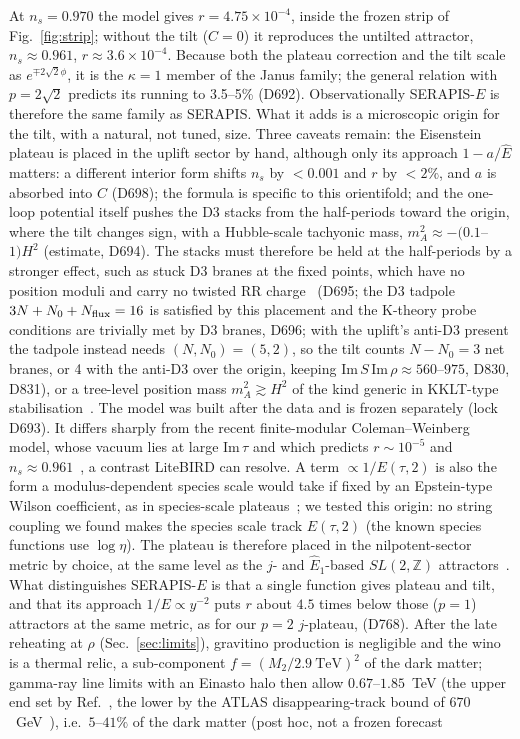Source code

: \documentclass[aps,prd,twocolumn,superscriptaddress,nofootinbib,floatfix]{revtex4-2}
\begin{document}
At $n_s=0.970$ the model gives $r=4.75\times10^{-4}$, inside the frozen strip of Fig.~\ref{fig:strip}; without the tilt ($C=0$) it reproduces the untilted attractor, $n_s\approx0.961$, $r\approx3.6\times10^{-4}$. Because both the plateau correction and the tilt scale as $e^{\mp2\sqrt2\phi}$, it is the $\kappa=1$ member of the Janus family; the general relation with $p=2\sqrt2$ predicts its running to 3.5--5\% (D692). Observationally SERAPIS-$E$ is therefore the same family as SERAPIS. What it adds is a microscopic origin for the tilt, with a natural, not tuned, size. Three caveats remain: the Eisenstein plateau is placed in the uplift sector by hand, although only its approach $1-a/\hat E$ matters: a different interior form shifts $n_s$ by $<0.001$ and $r$ by $<2\%$, and $a$ is absorbed into $C$ (D698); the formula is specific to this orientifold; and the one-loop potential itself pushes the D3 stacks from the half-periods toward the origin, where the tilt changes sign, with a Hubble-scale tachyonic mass, $m_A^2\approx-(0.1$--$1)H^2$ (estimate, D694). The stacks must therefore be held at the half-periods by a stronger effect, such as stuck D3 branes at the fixed points, which have no position moduli and carry no twisted RR charge~\cite{MaidenShiuStefanski2006} (D695; the D3 tadpole $3N+N_0+N_{\rm flux}=16$ is satisfied by this placement and the K-theory probe conditions are trivially met by D3 branes, D696; with the uplift's anti-D3 present the tadpole instead needs $(N,N_0)=(5,2)$, so the tilt counts $N-N_0=3$ net branes, or 4 with the anti-D3 over the origin, keeping $\mathrm{Im}\,S\,\mathrm{Im}\,\rho\approx560$--$975$, D830, D831), or a tree-level position mass $m_A^2\gtrsim H^2$ of the kind generic in KKLT-type stabilisation~\cite{BHK2004}. The model was built after the data and is frozen separately (lock D693). It differs sharply from the recent finite-modular Coleman--Weinberg model, whose vacuum lies at large $\mathrm{Im}\,\tau$ and which predicts $r\sim10^{-5}$ and $n_s\approx0.961$~\cite{arXiv_2607_00528}, a contrast LiteBIRD can resolve. A term $\propto1/E(\tau,2)$ is also the form a modulus-dependent species scale would take if fixed by an Epstein-type Wilson coefficient, as in species-scale plateaus~\cite{arXiv_2407_12081,arXiv_2510_23715}; we tested this origin: no string coupling we found makes the species scale track $E(\tau,2)$ (the known species functions use $\log\eta$). The plateau is therefore placed in the nilpotent-sector metric by choice, at the same level as the $j$- and $\hat E_1$-based $SL(2,\mathbb{Z})$ attractors~\cite{arXiv_2408_05203}. What distinguishes SERAPIS-$E$ is that a single function gives plateau and tilt, and that its approach $1/E\propto y^{-2}$ puts $r$ about $4.5$ times below those ($p=1$) attractors at the same metric, as for our $p=2$ $j$-plateau, (D768). After the late reheating at $\rho$ (Sec.~\ref{sec:limits}), gravitino production is negligible and the wino is a thermal relic, a sub-component $f=(M_2/2.9~\mathrm{TeV})^2$ of the dark matter; gamma-ray line limits with an Einasto halo then allow $0.67$--$1.85$~TeV (the upper end set by Ref.~\cite{arXiv_2507_15934}, the lower by the ATLAS disappearing-track bound of $670$~GeV~\cite{arXiv_2603_08315}), i.e.\ $5$--$41\%$ of the dark matter (post hoc, not a frozen forecast 
\end{document}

▬▬▬▬▬▬▬▬▬▬

What to do -> Could you set down the material above word for word while dropping its pictures?

Reply to the task ->
Source code

: \documentclass[aps,prd,twocolumn,superscriptaddress,nofootinbib,floatfix]{revtex4-2}
\begin{document}
At $n_s=0.970$ the model gives $r=4.75\times10^{-4}$, inside the frozen strip of Fig.~\ref{fig:strip}; without the tilt ($C=0$) it reproduces the untilted attractor, $n_s\approx0.961$, $r\approx3.6\times10^{-4}$. Because both the plateau correction and the tilt scale as $e^{\mp2\sqrt2\phi}$, it is the $\kappa=1$ member of the Janus family; the general relation with $p=2\sqrt2$ predicts its running to 3.5--5\% (D692). Observationally SERAPIS-$E$ is therefore the same family as SERAPIS. What it adds is a microscopic origin for the tilt, with a natural, not tuned, size. Three caveats remain: the Eisenstein plateau is placed in the uplift sector by hand, although only its approach $1-a/\hat E$ matters: a different interior form shifts $n_s$ by $<0.001$ and $r$ by $<2\%$, and $a$ is absorbed into $C$ (D698); the formula is specific to this orientifold; and the one-loop potential itself pushes the D3 stacks from the half-periods toward the origin, where the tilt changes sign, with a Hubble-scale tachyonic mass, $m_A^2\approx-(0.1$--$1)H^2$ (estimate, D694). The stacks must therefore be held at the half-periods by a stronger effect, such as stuck D3 branes at the fixed points, which have no position moduli and carry no twisted RR charge~\cite{MaidenShiuStefanski2006} (D695; the D3 tadpole $3N+N_0+N_{\rm flux}=16$ is satisfied by this placement and the K-theory probe conditions are trivially met by D3 branes, D696; with the uplift's anti-D3 present the tadpole instead needs $(N,N_0)=(5,2)$, so the tilt counts $N-N_0=3$ net branes, or 4 with the anti-D3 over the origin, keeping $\mathrm{Im}\,S\,\mathrm{Im}\,\rho\approx560$--$975$, D830, D831), or a tree-level position mass $m_A^2\gtrsim H^2$ of the kind generic in KKLT-type stabilisation~\cite{BHK2004}. The model was built after the data and is frozen separately (lock D693). It differs sharply from the recent finite-modular Coleman--Weinberg model, whose vacuum lies at large $\mathrm{Im}\,\tau$ and which predicts $r\sim10^{-5}$ and $n_s\approx0.961$~\cite{arXiv_2607_00528}, a contrast LiteBIRD can resolve. A term $\propto1/E(\tau,2)$ is also the form a modulus-dependent species scale would take if fixed by an Epstein-type Wilson coefficient, as in species-scale plateaus~\cite{arXiv_2407_12081,arXiv_2510_23715}; we tested this origin: no string coupling we found makes the species scale track $E(\tau,2)$ (the known species functions use $\log\eta$). The plateau is therefore placed in the nilpotent-sector metric by choice, at the same level as the $j$- and $\hat E_1$-based $SL(2,\mathbb{Z})$ attractors~\cite{arXiv_2408_05203}. What distinguishes SERAPIS-$E$ is that a single function gives plateau and tilt, and that its approach $1/E\propto y^{-2}$ puts $r$ about $4.5$ times below those ($p=1$) attractors at the same metric, as for our $p=2$ $j$-plateau, (D768). After the late reheating at $\rho$ (Sec.~\ref{sec:limits}), gravitino production is negligible and the wino is a thermal relic, a sub-component $f=(M_2/2.9~\mathrm{TeV})^2$ of the dark matter; gamma-ray line limits with an Einasto halo then allow $0.67$--$1.85$~TeV (the upper end set by Ref.~\cite{arXiv_2507_15934}, the lower by the ATLAS disappearing-track bound of $670$~GeV~\cite{arXiv_2603_08315}), i.e.\ $5$--$41\%$ of the dark matter (post hoc, not a frozen forecast 
\end{document}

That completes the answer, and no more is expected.